SUPPLIED RECORDS Block Start

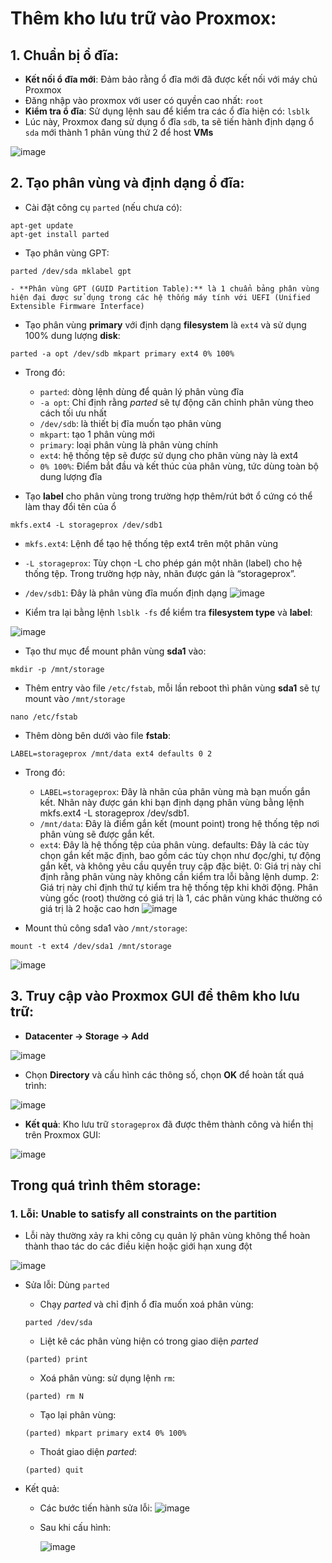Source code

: # Thêm kho lưu trữ vào Proxmox:

## 1. Chuẩn bị ổ đĩa:
- **Kết nối ổ đĩa mới**: Đảm bảo rằng ổ đĩa mới đã được kết nối với máy chủ Proxmox
- Đăng nhập vào proxmox với user có quyền cao nhất: `root`
- **Kiểm tra ổ đĩa**: Sử dụng lệnh sau để kiểm tra các ổ đĩa hiện có: `lsblk`
- Lúc này, Proxmox đang sử dụng ổ đĩa `sdb`, ta sẽ tiến hành định dạng ổ `sda` mới thành 1 phân vùng thứ 2 để host **VMs**

![image](https://github.com/user-attachments/assets/54abd5b9-2e30-40f3-89bf-427b6cc5abbd)

## 2. Tạo phân vùng và định dạng ổ đĩa:
- Cài đặt công cụ `parted` (nếu chưa có):
```
apt-get update
apt-get install parted
```

- Tạo phân vùng GPT:
```
parted /dev/sda mklabel gpt
```
    - **Phân vùng GPT (GUID Partition Table):** là 1 chuẩn bảng phân vùng hiện đại được sử dụng trong các hệ thống máy tính với UEFI (Unified Extensible Firmware Interface)

- Tạo phân vùng **primary** với định dạng **filesystem** là `ext4` và sử dụng 100% dung lượng **disk**:
```
parted -a opt /dev/sdb mkpart primary ext4 0% 100%
```
- Trong đó:
  - `parted`: dòng lệnh dùng để quản lý phân vùng đĩa
  - `-a opt`: Chỉ định rằng *parted* sẽ tự động căn chỉnh phân vùng theo cách tối ưu nhất
  - `/dev/sdb`: là thiết bị đĩa muốn tạo phân vùng
  - `mkpart`: tạo 1 phân vùng mới
  - `primary`: loại phân vùng là phân vùng chính
  - `ext4`: hệ thống tệp sẽ được sử dụng cho phân vùng này là ext4
  - `0% 100%`: Điểm bắt đầu và kết thúc của phân vùng, tức dùng toàn bộ dung lượng đĩa
  
- Tạo **label** cho phân vùng trong trường hợp thêm/rút bớt ổ cứng có thể làm thay đổi tên của ổ
```
mkfs.ext4 -L storageprox /dev/sdb1
```
- `mkfs.ext4`: Lệnh để tạo hệ thống tệp ext4 trên một phân vùng
- `-L storageprox`: Tùy chọn -L cho phép gán một nhãn (label) cho hệ thống tệp. Trong trường hợp này, nhãn được gán là “storageprox”.
- `/dev/sdb1`: Đây là phân vùng đĩa muốn định dạng
![image](https://github.com/user-attachments/assets/b4160ec6-3f1b-4b6c-860e-362769eb0f58)

- Kiểm tra lại bằng lệnh `lsblk -fs` để kiểm tra **filesystem type** và **label**:

![image](https://github.com/user-attachments/assets/1fc8e1ee-dab5-4b74-a54b-7c96ba042bab)

- Tạo thư mục để mount phân vùng **sda1** vào:
```
mkdir -p /mnt/storage
```

- Thêm entry vào file `/etc/fstab`, mỗi lần reboot thì phân vùng **sda1** sẽ tự mount vào `/mnt/storage`
```
nano /etc/fstab
``` 

- Thêm dòng bên dưới vào file **fstab**:
```
LABEL=storageprox /mnt/data ext4 defaults 0 2
```
- Trong đó:
  - `LABEL=storageprox`: Đây là nhãn của phân vùng mà bạn muốn gắn kết. Nhãn này được gán khi bạn định dạng phân vùng bằng lệnh mkfs.ext4 -L storageprox /dev/sdb1.
  - `/mnt/data`: Đây là điểm gắn kết (mount point) trong hệ thống tệp nơi phân vùng sẽ được gắn kết.
  - `ext4`: Đây là hệ thống tệp của phân vùng.
defaults: Đây là các tùy chọn gắn kết mặc định, bao gồm các tùy chọn như đọc/ghi, tự động gắn kết, và không yêu cầu quyền truy cập đặc biệt.
0: Giá trị này chỉ định rằng phân vùng này không cần kiểm tra lỗi bằng lệnh dump.
2: Giá trị này chỉ định thứ tự kiểm tra hệ thống tệp khi khởi động. Phân vùng gốc (root) thường có giá trị là 1, các phân vùng khác thường có giá trị là 2 hoặc cao hơn
![image](https://github.com/user-attachments/assets/e7d7cfab-4fa0-42c2-a7d3-1d3e16b6e0bd)

- Mount thủ công sda1 vào `/mnt/storage`:
```
mount -t ext4 /dev/sda1 /mnt/storage
```
![image](https://github.com/user-attachments/assets/e74c39cf-02ee-4bd2-9a60-a9782331c251)

## 3. Truy cập vào Proxmox GUI để thêm kho lưu trữ:
- **Datacenter -> Storage -> Add**

![image](https://github.com/user-attachments/assets/ab5246f0-f411-483e-aeab-0f4f3854c899)

- Chọn **Directory** và cấu hình các thông số, chọn **OK** để hoàn tất quá trình:

![image](https://github.com/user-attachments/assets/688af29f-fe5d-40ad-a463-7e64f301d6e5)

- **Kết quả**: Kho lưu trữ `storageprox` đã được thêm thành công và hiển thị trên Proxmox GUI:

![image](https://github.com/user-attachments/assets/32649894-d00f-4c2e-b50f-7a58a2ddc77a)

## Trong quá trình thêm storage:
### 1. Lỗi: Unable to satisfy all constraints on the partition
- Lỗi này thường xảy ra khi công cụ quản lý phân vùng không thể hoàn thành thao tác do các điều kiện hoặc giới hạn xung đột

![image](https://github.com/user-attachments/assets/effc4c60-5268-4cff-ab3e-1f06294864c8)

- Sửa lỗi: Dùng `parted` 
    - Chạy *parted* và chỉ định ổ đĩa muốn xoá phân vùng:

    ```
    parted /dev/sda
    ```
    - Liệt kê các phân vùng hiện có trong giao diện *parted*
    ```
    (parted) print
    ```
    - Xoá phân vùng: sử dụng lệnh `rm`:
    ```
    (parted) rm N
    ```
    - Tạo lại phân vùng:
    ```
    (parted) mkpart primary ext4 0% 100%
    ```
    - Thoát giao diện *parted*:
    ```
    (parted) quit
    ```
    
- Kết quả:  
    - Các bước tiến hành sửa lỗi: 
    ![image](https://github.com/user-attachments/assets/5fea07fc-03fc-41a0-b079-082958feb9c4)

    - Sau khi cấu hình: <p>
      ![image](https://github.com/user-attachments/assets/850c258f-61da-42a8-98de-b5a0cfd3eadc)
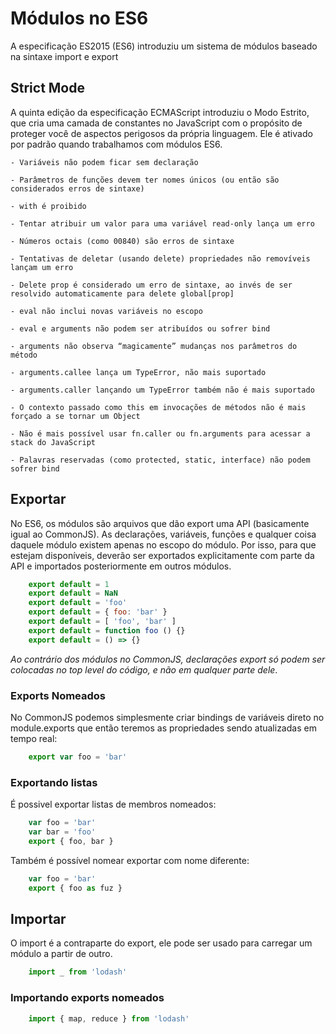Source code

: # Módulos no ES6

A especificação ES2015 (ES6) introduziu um sistema de módulos baseado na sintaxe import e export


## Strict Mode

A quinta edição da especificação ECMAScript introduziu o Modo Estrito, que cria uma camada de constantes no JavaScript com o propósito de proteger você de aspectos perigosos da própria linguagem.
Ele é ativado por padrão quando trabalhamos com módulos ES6.

    - Variáveis não podem ficar sem declaração
    
    - Parâmetros de funções devem ter nomes únicos (ou então são considerados erros de sintaxe)
    
    - with é proibido
    
    - Tentar atribuir um valor para uma variável read-only lança um erro
    
    - Números octais (como 00840) são erros de sintaxe
    
    - Tentativas de deletar (usando delete) propriedades não removíveis lançam um erro
    
    - Delete prop é considerado um erro de sintaxe, ao invés de ser resolvido automaticamente para delete global[prop]
    
    - eval não inclui novas variáveis no escopo
    
    - eval e arguments não podem ser atribuídos ou sofrer bind
    
    - arguments não observa “magicamente” mudanças nos parâmetros do método
    
    - arguments.callee lança um TypeError, não mais suportado

    - arguments.caller lançando um TypeError também não é mais suportado
    
    - O contexto passado como this em invocações de métodos não é mais forçado a se tornar um Object
    
    - Não é mais possível usar fn.caller ou fn.arguments para acessar a stack do JavaScript
    
    - Palavras reservadas (como protected, static, interface) não podem sofrer bind

## Exportar

No ES6, os módulos são arquivos que dão export uma API (basicamente igual ao CommonJS). 
As declarações, variáveis, funções e qualquer coisa daquele módulo existem apenas no escopo do módulo. 
Por isso, para que estejam disponíveis, deverão ser exportados explicitamente com parte da API e importados posteriormente em outros módulos.


```js
    export default = 1
    export default = NaN
    export default = 'foo'
    export default = { foo: 'bar' }
    export default = [ 'foo', 'bar' ]
    export default = function foo () {}
    export default = () => {}
```
*Ao contrário dos módulos no CommonJS, declarações export só podem ser colocadas no top level do código, e não em qualquer parte dele*.


### Exports Nomeados

No CommonJS podemos simplesmente criar bindings de variáveis direto no module.exports que então teremos as propriedades sendo atualizadas em tempo real:
```js
    export var foo = 'bar'
```

### Exportando listas
É possivel exportar listas de membros nomeados:
```js
    var foo = 'bar'
    var bar = 'foo'
    export { foo, bar }
```
Também é possível nomear exportar com nome diferente: 
```js
    var foo = 'bar'
    export { foo as fuz }
```

## Importar
O import é a contraparte do export, ele pode ser usado para carregar um módulo a partir de outro.
```js
    import _ from 'lodash'
```
### Importando exports nomeados
```js
    import { map, reduce } from 'lodash'
```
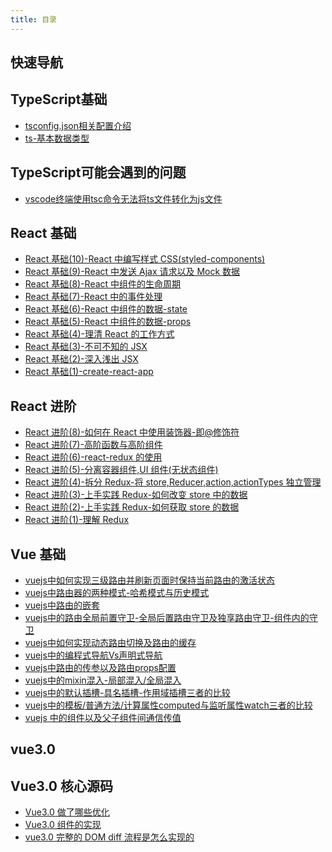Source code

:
```yaml
---
title: 目录
---
```


## 快速导航

<TOC />

## TypeScript基础

- [tsconfig.json相关配置介绍](./tscconfig)
- [ts-基本数据类型](./ts-data-type)

## TypeScript可能会遇到的问题

- [vscode终端使用tsc命令无法将ts文件转化为js文件](./tsc-programe-1)


## React 基础

- [React 基础(10)-React 中编写样式 CSS(styled-components)](./base-authoring-styled-components)
- [React 基础(9)-React 中发送 Ajax 请求以及 Mock 数据](./base-send-ajax-mock)
- [React 基础(8)-React 中组件的生命周期](./base-react-component-lifecycle)
- [React 基础(7)-React 中的事件处理](./base-react-event-handle)
- [React 基础(6)-React 中组件的数据-state](./base-react-components-state)
- [React 基础(5)-React 中组件的数据-props](./base-react-components-props)
- [React 基础(4)-理清 React 的工作方式](./base-clarify-react-works)
- [React 基础(3)-不可不知的 JSX](./base-the-indispensable-jsx)
- [React 基础(2)-深入浅出 JSX](./base-jsx-in-depth)
- [React 基础(1)-create-react-app](./base-create-react-app)

## React 进阶

- [React 进阶(8)-如何在 React 中使用装饰器-即@修饰符](./advance-react-use-decorator)
- [React 进阶(7)-高阶函数与高阶组件](./advance-highfun-and-component)
- [React 进阶(6)-react-redux 的使用](./base-react-components-props)
- [React 进阶(5)-分离容器组件,UI 组件(无状态组件)](./advance-container-components)
- [React 进阶(4)-拆分 Redux-将 store,Reducer,action,actionTypes 独立管理](./advance-split-redux)
- [React 进阶(3)-上手实践 Redux-如何改变 store 中的数据](./advance-changestore-data)
- [React 进阶(2)-上手实践 Redux-如何获取 store 的数据](./advance-getstore-data)
- [React 进阶(1)-理解 Redux](./advance-understand-redux)

## Vue 基础

- [vuejs中如何实现三级路由并刷新页面时保持当前路由的激活状态](./vue-router-sanji)
- [vuejs中路由器的两种模式-哈希模式与历史模式](./vue-hash-history)
- [vuejs中路由的嵌套](./vue-router-qiantao)
- [vuejs中的路由全局前置守卫-全局后置路由守卫及独享路由守卫-组件内的守卫](./vue-router-shouwei) 
- [vuejs中如何实现动态路由切换及路由的缓存](./vue-router-keep-alive)
- [vuejs中的编程式导航Vs声明式导航](./vue-router-biancheng) 
- [vuejs中路由的传参以及路由props配置](./vue-router-params)
- [vuejs中的mixin混入-局部混入/全局混入](./vue-mixins)
- [vuejs中的默认插槽-具名插槽-作用域插槽三者的比较](./vue-slot)
- [vuejs中的模板/普通方法/计算属性computed与监听属性watch三者的比较](./vue-computed-watch)
- [vuejs 中的组件以及父子组件间通信传值](./vue-component-pass-value)

## vue3.0

<!-- - [vue3.0 基础](./base-vue3.0-1) -->

## Vue3.0 核心源码

- [Vue3.0 做了哪些优化](./advance-vue3.0-do-some-youhua)
- [Vue3.0 组件的实现](./advance-vue3.0-implem-component)
- [vue3.0 完整的 DOM diff 流程是怎么实现的](./advance-vue3.0-Whole-dom-diff-process-1)

<footer-FooterLink :isShareLink="true" :isDaShang="true" />
<footer-FeedBack />
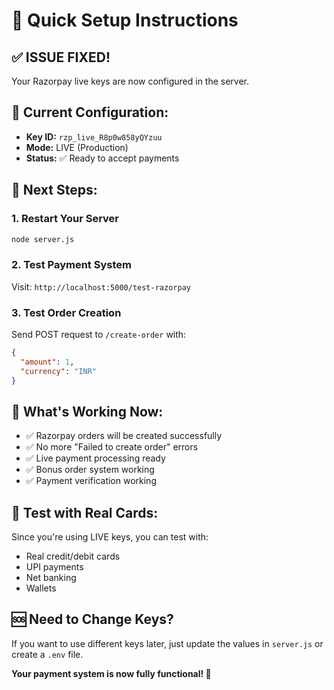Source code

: # 🚀 Quick Setup Instructions

## ✅ **ISSUE FIXED!** 
Your Razorpay live keys are now configured in the server.

## 🔑 **Current Configuration:**
- **Key ID:** `rzp_live_R8p0w858yQYzuu`
- **Mode:** LIVE (Production)
- **Status:** ✅ Ready to accept payments

## 🚀 **Next Steps:**

### 1. Restart Your Server
```bash
node server.js
```

### 2. Test Payment System
Visit: `http://localhost:5000/test-razorpay`

### 3. Test Order Creation
Send POST request to `/create-order` with:
```json
{
  "amount": 1,
  "currency": "INR"
}
```

## 🎯 **What's Working Now:**
- ✅ Razorpay orders will be created successfully
- ✅ No more "Failed to create order" errors
- ✅ Live payment processing ready
- ✅ Bonus order system working
- ✅ Payment verification working

## 📱 **Test with Real Cards:**
Since you're using LIVE keys, you can test with:
- Real credit/debit cards
- UPI payments
- Net banking
- Wallets

## 🆘 **Need to Change Keys?**
If you want to use different keys later, just update the values in `server.js` or create a `.env` file.

**Your payment system is now fully functional! 🎉**
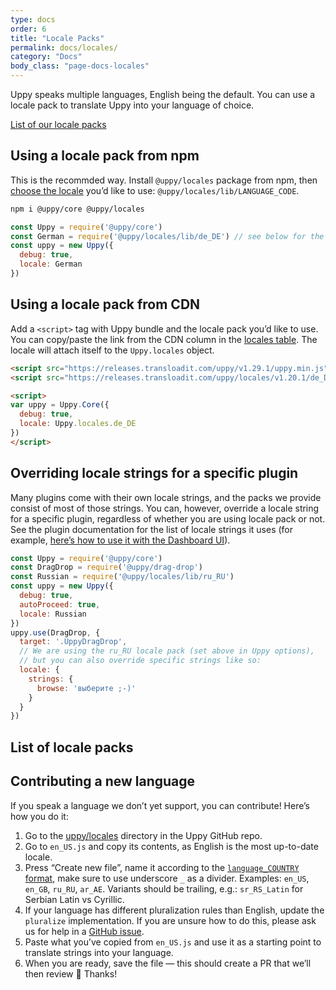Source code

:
 ```yaml
---
type: docs
order: 6
title: "Locale Packs"
permalink: docs/locales/
category: "Docs"
body_class: "page-docs-locales"
---
```


Uppy speaks multiple languages, English being the default. You can use a locale pack to translate Uppy into your language of choice.

[List of our locale packs](#List-of-locale-packs)

## Using a locale pack from npm

This is the recommded way. Install `@uppy/locales` package from npm, then [choose the locale](#List-of-locale-packs) you’d like to use: `@uppy/locales/lib/LANGUAGE_CODE`.

```bash
npm i @uppy/core @uppy/locales
```

```js
const Uppy = require('@uppy/core')
const German = require('@uppy/locales/lib/de_DE') // see below for the full list of locales
const uppy = new Uppy({
  debug: true,
  locale: German
})
```

## Using a locale pack from CDN

Add a `<script>` tag with Uppy bundle and the locale pack you’d like to use. You can copy/paste the link from the CDN column in the [locales table](#List-of-locale-packs). The locale will attach itself to the `Uppy.locales` object.

```html
<script src="https://releases.transloadit.com/uppy/v1.29.1/uppy.min.js"></script>
<script src="https://releases.transloadit.com/uppy/locales/v1.20.1/de_DE.min.js"></script>

<script>
var uppy = Uppy.Core({
  debug: true,
  locale: Uppy.locales.de_DE
})
</script>
```

## Overriding locale strings for a specific plugin

Many plugins come with their own locale strings, and the packs we provide consist of most of those strings. You can, however, override a locale string for a specific plugin, regardless of whether you are using locale pack or not. See the plugin documentation for the list of locale strings it uses (for example, [here’s how to use it with the Dashboard UI](https://uppy.io/docs/dashboard/#locale)).

```js
const Uppy = require('@uppy/core')
const DragDrop = require('@uppy/drag-drop')
const Russian = require('@uppy/locales/lib/ru_RU')
const uppy = new Uppy({
  debug: true,
  autoProceed: true,
  locale: Russian
})
uppy.use(DragDrop, {
  target: '.UppyDragDrop',
  // We are using the ru_RU locale pack (set above in Uppy options),
  // but you can also override specific strings like so:
  locale: {
    strings: {
      browse: 'выберите ;-)'
    }
  }
})
```

## List of locale packs

<!-- md list_of_locale_packs.md -->

## Contributing a new language

If you speak a language we don’t yet support, you can contribute! Here’s how you do it:

1. Go to the [uppy/locales](https://github.com/transloadit/uppy/tree/master/packages/%40uppy/locales/src) directory in the Uppy GitHub repo.
1. Go to `en_US.js` and copy its contents, as English is the most up-to-date locale.
1. Press “Create new file”, name it according to the [`language_COUNTRY` format](http://www.i18nguy.com/unicode/language-identifiers.html), make sure to use underscore `_` as a divider. Examples: `en_US`, `en_GB`, `ru_RU`, `ar_AE`. Variants should be trailing, e.g.: `sr_RS_Latin` for Serbian Latin vs Cyrillic.
1. If your language has different pluralization rules than English, update the `pluralize` implementation. If you are unsure how to do this, please ask us for help in a [GitHub issue](https://github.com/transloadit/uppy/issues/new).
1. Paste what you’ve copied from `en_US.js` and use it as a starting point to translate strings into your language.
1. When you are ready, save the file — this should create a PR that we’ll then review 🎉 Thanks!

SUPPLIED RECORDS Block End

**WHAT THE EXERCISE ASKS**: Above are some records. Copy each of their lines that holds the string "escopo".

**ANSWER TO THE PROBLEM**:
    - eval não inclui novas variáveis no escopo
As declarações, variáveis, funções e qualquer coisa daquele módulo existem apenas no escopo do módulo. 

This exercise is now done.